[Dataset records]
# # # #

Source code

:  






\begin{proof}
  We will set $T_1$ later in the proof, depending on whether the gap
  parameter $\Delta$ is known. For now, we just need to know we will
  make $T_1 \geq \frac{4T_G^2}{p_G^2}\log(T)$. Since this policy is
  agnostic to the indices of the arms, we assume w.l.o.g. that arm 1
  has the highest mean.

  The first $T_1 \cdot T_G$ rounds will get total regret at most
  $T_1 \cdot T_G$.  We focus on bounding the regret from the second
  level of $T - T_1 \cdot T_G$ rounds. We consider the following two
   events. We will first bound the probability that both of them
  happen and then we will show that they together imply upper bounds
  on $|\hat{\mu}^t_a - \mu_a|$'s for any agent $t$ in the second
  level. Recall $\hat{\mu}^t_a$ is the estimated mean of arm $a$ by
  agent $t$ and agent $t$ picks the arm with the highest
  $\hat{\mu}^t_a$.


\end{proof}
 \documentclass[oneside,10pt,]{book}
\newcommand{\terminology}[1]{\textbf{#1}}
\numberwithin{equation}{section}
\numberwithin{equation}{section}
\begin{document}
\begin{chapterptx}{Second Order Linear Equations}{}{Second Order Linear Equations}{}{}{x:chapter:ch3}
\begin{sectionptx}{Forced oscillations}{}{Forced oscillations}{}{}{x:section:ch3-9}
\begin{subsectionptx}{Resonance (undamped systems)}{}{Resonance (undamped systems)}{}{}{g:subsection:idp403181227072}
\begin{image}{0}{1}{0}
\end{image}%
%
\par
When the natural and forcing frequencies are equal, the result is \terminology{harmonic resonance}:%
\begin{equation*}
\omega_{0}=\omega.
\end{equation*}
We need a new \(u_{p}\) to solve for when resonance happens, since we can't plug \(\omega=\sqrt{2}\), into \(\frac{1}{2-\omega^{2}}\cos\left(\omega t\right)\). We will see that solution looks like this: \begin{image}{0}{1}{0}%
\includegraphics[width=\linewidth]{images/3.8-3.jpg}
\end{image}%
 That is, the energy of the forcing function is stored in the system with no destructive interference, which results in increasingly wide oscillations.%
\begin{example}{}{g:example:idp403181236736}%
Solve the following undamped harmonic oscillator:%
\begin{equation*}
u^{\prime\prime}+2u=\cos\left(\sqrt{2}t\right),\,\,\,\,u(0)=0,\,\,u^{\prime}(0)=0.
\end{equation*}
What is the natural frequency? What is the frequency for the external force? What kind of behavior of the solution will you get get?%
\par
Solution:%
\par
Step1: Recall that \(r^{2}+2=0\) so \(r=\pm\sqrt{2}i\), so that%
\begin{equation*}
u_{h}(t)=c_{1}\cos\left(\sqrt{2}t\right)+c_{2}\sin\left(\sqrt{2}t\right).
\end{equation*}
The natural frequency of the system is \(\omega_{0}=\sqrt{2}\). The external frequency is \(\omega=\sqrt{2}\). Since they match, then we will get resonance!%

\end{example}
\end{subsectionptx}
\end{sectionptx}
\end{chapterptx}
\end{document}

# # # #

WORK REQUEST >> Look through the entries above and list every line containing "regret".

EXERCISE RESULT >>
  The first $T_1 \cdot T_G$ rounds will get total regret at most
  $T_1 \cdot T_G$.  We focus on bounding the regret from the second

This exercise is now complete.